**WHAT THE EXERCISE ASKS:** In the listing below, locate the line containing "You and your pet will" and the line containing "Fleas in Carpet". Output both of them and every line between, exactly as written, and nothing more.

========================

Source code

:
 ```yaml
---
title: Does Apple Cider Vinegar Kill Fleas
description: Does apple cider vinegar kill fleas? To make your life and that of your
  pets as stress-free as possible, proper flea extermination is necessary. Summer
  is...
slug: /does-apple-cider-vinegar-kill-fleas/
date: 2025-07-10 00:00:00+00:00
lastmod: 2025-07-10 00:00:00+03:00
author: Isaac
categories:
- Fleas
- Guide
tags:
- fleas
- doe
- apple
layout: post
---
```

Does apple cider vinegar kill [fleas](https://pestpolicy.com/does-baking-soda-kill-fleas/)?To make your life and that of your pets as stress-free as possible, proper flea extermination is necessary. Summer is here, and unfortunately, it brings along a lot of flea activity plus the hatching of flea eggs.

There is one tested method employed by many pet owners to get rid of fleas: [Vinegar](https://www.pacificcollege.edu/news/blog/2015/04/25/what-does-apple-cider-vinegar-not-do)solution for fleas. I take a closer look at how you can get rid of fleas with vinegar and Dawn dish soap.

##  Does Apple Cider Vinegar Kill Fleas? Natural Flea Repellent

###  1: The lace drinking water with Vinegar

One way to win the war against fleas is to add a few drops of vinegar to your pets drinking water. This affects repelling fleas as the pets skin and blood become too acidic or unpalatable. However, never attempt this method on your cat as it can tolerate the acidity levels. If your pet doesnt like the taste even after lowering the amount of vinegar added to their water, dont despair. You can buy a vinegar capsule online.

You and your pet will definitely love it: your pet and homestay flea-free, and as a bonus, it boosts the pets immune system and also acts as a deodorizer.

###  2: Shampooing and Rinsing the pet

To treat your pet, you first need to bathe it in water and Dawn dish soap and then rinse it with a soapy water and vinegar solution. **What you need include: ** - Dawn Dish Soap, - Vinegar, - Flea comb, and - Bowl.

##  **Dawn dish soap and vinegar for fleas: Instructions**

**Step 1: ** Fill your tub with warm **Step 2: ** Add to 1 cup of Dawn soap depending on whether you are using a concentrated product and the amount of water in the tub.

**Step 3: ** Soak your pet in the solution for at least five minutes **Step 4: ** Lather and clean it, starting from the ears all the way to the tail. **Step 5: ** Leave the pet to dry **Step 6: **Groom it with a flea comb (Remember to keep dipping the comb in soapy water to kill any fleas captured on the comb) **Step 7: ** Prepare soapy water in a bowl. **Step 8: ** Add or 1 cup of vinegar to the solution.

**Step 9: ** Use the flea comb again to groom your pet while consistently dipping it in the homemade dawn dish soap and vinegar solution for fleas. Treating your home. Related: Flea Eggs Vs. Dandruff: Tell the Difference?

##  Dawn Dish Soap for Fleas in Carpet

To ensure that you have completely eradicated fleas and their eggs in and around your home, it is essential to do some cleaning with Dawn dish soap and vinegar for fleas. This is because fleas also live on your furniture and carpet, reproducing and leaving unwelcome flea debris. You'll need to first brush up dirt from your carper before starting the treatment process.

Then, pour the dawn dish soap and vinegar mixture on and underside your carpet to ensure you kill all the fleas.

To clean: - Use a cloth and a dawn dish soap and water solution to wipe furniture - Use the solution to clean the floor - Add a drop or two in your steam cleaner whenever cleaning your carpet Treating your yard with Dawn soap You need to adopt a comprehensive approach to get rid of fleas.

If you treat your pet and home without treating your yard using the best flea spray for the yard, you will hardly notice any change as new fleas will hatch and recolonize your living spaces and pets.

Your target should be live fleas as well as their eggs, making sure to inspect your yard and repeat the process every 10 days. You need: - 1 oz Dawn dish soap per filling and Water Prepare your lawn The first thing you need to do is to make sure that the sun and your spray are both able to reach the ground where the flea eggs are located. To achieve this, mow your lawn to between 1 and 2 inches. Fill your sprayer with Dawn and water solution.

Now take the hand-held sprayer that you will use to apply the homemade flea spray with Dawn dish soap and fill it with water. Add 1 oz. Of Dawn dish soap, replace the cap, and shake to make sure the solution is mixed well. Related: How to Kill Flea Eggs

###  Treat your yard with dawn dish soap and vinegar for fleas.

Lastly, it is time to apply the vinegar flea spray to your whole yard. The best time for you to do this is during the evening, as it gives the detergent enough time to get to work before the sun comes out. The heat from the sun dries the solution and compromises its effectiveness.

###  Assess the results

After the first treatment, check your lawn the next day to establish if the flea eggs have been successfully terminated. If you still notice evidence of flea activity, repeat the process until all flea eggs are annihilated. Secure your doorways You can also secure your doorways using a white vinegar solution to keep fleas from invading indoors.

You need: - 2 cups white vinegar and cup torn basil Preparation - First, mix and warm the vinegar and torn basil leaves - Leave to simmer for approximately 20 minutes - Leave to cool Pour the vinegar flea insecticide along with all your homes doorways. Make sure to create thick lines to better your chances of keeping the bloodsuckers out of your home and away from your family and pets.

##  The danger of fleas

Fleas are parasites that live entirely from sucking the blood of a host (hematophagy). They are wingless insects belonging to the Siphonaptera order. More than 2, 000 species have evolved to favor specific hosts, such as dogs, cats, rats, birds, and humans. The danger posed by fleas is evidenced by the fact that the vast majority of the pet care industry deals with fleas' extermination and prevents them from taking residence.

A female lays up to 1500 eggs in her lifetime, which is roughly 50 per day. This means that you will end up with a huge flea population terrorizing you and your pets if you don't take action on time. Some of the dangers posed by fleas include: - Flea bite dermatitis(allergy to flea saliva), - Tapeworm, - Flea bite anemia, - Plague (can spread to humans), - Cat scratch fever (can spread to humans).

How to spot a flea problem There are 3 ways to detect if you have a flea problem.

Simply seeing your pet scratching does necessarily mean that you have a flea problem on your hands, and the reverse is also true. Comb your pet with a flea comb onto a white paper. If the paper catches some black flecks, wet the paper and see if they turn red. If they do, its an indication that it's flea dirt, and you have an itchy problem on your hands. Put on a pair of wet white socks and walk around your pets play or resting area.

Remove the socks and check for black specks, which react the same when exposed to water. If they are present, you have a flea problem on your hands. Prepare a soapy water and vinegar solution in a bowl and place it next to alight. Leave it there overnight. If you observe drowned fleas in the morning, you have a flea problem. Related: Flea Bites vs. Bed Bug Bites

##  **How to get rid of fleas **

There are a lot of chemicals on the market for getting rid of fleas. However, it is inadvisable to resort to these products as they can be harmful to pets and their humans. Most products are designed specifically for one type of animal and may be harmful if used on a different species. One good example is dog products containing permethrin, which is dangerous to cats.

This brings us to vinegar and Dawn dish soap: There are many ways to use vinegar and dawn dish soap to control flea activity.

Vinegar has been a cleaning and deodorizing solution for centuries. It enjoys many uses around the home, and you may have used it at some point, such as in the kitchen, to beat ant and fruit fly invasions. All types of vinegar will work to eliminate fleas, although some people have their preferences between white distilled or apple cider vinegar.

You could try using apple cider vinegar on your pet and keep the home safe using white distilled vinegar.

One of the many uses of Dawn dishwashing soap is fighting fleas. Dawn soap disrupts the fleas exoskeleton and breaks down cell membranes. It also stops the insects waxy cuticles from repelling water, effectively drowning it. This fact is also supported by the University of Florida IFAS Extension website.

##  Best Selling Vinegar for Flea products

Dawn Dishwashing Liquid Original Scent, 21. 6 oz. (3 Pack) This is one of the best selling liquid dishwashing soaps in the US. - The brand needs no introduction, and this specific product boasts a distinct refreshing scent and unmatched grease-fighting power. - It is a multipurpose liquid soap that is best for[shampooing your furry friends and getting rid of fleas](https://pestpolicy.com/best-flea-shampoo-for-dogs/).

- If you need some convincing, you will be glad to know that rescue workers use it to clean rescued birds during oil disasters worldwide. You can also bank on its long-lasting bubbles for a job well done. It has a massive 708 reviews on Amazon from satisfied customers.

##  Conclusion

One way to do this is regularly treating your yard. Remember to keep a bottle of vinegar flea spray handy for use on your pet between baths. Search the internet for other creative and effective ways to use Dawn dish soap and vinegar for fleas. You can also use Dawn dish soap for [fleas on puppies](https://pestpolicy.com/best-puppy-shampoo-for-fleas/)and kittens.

========================

**RESPONSE FOR THIS EXERCISE:**
You and your pet will definitely love it: your pet and homestay flea-free, and as a bonus, it boosts the pets immune system and also acts as a deodorizer.

###  2: Shampooing and Rinsing the pet

To treat your pet, you first need to bathe it in water and Dawn dish soap and then rinse it with a soapy water and vinegar solution. **What you need include: ** - Dawn Dish Soap, - Vinegar, - Flea comb, and - Bowl.

##  **Dawn dish soap and vinegar for fleas: Instructions**

**Step 1: ** Fill your tub with warm **Step 2: ** Add to 1 cup of Dawn soap depending on whether you are using a concentrated product and the amount of water in the tub.

**Step 3: ** Soak your pet in the solution for at least five minutes **Step 4: ** Lather and clean it, starting from the ears all the way to the tail. **Step 5: ** Leave the pet to dry **Step 6: **Groom it with a flea comb (Remember to keep dipping the comb in soapy water to kill any fleas captured on the comb) **Step 7: ** Prepare soapy water in a bowl. **Step 8: ** Add or 1 cup of vinegar to the solution.

**Step 9: ** Use the flea comb again to groom your pet while consistently dipping it in the homemade dawn dish soap and vinegar solution for fleas. Treating your home. Related: Flea Eggs Vs. Dandruff: Tell the Difference?

##  Dawn Dish Soap for Fleas in Carpet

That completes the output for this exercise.